··· SUPPLIED MATERIAL

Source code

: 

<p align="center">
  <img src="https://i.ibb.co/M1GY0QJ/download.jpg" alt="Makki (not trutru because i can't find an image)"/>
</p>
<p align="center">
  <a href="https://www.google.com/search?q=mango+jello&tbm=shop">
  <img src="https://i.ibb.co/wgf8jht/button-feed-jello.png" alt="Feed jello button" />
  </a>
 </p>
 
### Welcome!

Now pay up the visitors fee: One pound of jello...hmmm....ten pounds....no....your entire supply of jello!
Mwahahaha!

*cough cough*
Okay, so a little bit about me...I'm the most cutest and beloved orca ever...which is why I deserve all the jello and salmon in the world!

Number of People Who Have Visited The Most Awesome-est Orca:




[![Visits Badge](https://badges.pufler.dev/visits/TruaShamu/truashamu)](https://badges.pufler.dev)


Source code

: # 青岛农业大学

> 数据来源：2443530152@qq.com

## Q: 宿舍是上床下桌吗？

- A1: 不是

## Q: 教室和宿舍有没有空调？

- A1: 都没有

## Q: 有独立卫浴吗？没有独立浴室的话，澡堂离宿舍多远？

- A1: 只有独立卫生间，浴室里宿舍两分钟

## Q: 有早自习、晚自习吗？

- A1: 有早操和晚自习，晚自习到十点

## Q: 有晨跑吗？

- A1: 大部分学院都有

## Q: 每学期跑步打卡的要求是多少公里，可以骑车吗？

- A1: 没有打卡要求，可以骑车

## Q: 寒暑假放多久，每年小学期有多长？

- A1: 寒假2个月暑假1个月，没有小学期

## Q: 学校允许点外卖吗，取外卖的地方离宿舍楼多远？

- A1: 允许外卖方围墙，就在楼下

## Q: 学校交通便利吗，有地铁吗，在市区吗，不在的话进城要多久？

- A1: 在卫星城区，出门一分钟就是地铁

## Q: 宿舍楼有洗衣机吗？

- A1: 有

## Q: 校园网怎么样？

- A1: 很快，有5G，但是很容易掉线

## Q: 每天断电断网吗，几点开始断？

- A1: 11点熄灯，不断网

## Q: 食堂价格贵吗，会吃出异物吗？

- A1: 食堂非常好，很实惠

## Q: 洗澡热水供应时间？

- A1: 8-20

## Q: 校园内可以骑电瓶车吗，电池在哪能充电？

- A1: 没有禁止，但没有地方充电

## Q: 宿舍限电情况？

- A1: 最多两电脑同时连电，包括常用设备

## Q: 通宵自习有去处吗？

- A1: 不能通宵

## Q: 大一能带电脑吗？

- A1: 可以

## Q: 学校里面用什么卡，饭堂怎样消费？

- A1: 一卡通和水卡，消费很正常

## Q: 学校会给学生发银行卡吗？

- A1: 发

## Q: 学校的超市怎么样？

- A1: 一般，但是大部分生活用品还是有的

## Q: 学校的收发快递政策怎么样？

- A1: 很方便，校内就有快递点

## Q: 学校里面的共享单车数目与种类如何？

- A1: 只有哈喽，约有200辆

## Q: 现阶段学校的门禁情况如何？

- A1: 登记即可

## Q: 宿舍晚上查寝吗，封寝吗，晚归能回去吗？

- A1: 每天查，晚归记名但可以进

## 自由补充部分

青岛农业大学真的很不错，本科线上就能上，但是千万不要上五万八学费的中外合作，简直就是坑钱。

······

## YOUR GOAL
Each entry must be reproduced exactly, with nothing added or dropped.

## TASK RESULT
Source code

: 

<p align="center">
  <img src="https://i.ibb.co/M1GY0QJ/download.jpg" alt="Makki (not trutru because i can't find an image)"/>
</p>
<p align="center">
  <a href="https://www.google.com/search?q=mango+jello&tbm=shop">
  <img src="https://i.ibb.co/wgf8jht/button-feed-jello.png" alt="Feed jello button" />
  </a>
 </p>
 
### Welcome!

Now pay up the visitors fee: One pound of jello...hmmm....ten pounds....no....your entire supply of jello!
Mwahahaha!

*cough cough*
Okay, so a little bit about me...I'm the most cutest and beloved orca ever...which is why I deserve all the jello and salmon in the world!

Number of People Who Have Visited The Most Awesome-est Orca:




[![Visits Badge](https://badges.pufler.dev/visits/TruaShamu/truashamu)](https://badges.pufler.dev)


Source code

: # 青岛农业大学

> 数据来源：2443530152@qq.com

## Q: 宿舍是上床下桌吗？

- A1: 不是

## Q: 教室和宿舍有没有空调？

- A1: 都没有

## Q: 有独立卫浴吗？没有独立浴室的话，澡堂离宿舍多远？

- A1: 只有独立卫生间，浴室里宿舍两分钟

## Q: 有早自习、晚自习吗？

- A1: 有早操和晚自习，晚自习到十点

## Q: 有晨跑吗？

- A1: 大部分学院都有

## Q: 每学期跑步打卡的要求是多少公里，可以骑车吗？

- A1: 没有打卡要求，可以骑车

## Q: 寒暑假放多久，每年小学期有多长？

- A1: 寒假2个月暑假1个月，没有小学期

## Q: 学校允许点外卖吗，取外卖的地方离宿舍楼多远？

- A1: 允许外卖方围墙，就在楼下

## Q: 学校交通便利吗，有地铁吗，在市区吗，不在的话进城要多久？

- A1: 在卫星城区，出门一分钟就是地铁

## Q: 宿舍楼有洗衣机吗？

- A1: 有

## Q: 校园网怎么样？

- A1: 很快，有5G，但是很容易掉线

## Q: 每天断电断网吗，几点开始断？

- A1: 11点熄灯，不断网

## Q: 食堂价格贵吗，会吃出异物吗？

- A1: 食堂非常好，很实惠

## Q: 洗澡热水供应时间？

- A1: 8-20

## Q: 校园内可以骑电瓶车吗，电池在哪能充电？

- A1: 没有禁止，但没有地方充电

## Q: 宿舍限电情况？

- A1: 最多两电脑同时连电，包括常用设备

## Q: 通宵自习有去处吗？

- A1: 不能通宵

## Q: 大一能带电脑吗？

- A1: 可以

## Q: 学校里面用什么卡，饭堂怎样消费？

- A1: 一卡通和水卡，消费很正常

## Q: 学校会给学生发银行卡吗？

- A1: 发

## Q: 学校的超市怎么样？

- A1: 一般，但是大部分生活用品还是有的

## Q: 学校的收发快递政策怎么样？

- A1: 很方便，校内就有快递点

## Q: 学校里面的共享单车数目与种类如何？

- A1: 只有哈喽，约有200辆

## Q: 现阶段学校的门禁情况如何？

- A1: 登记即可

## Q: 宿舍晚上查寝吗，封寝吗，晚归能回去吗？

- A1: 每天查，晚归记名但可以进

## 自由补充部分

青岛农业大学真的很不错，本科线上就能上，但是千万不要上五万八学费的中外合作，简直就是坑钱。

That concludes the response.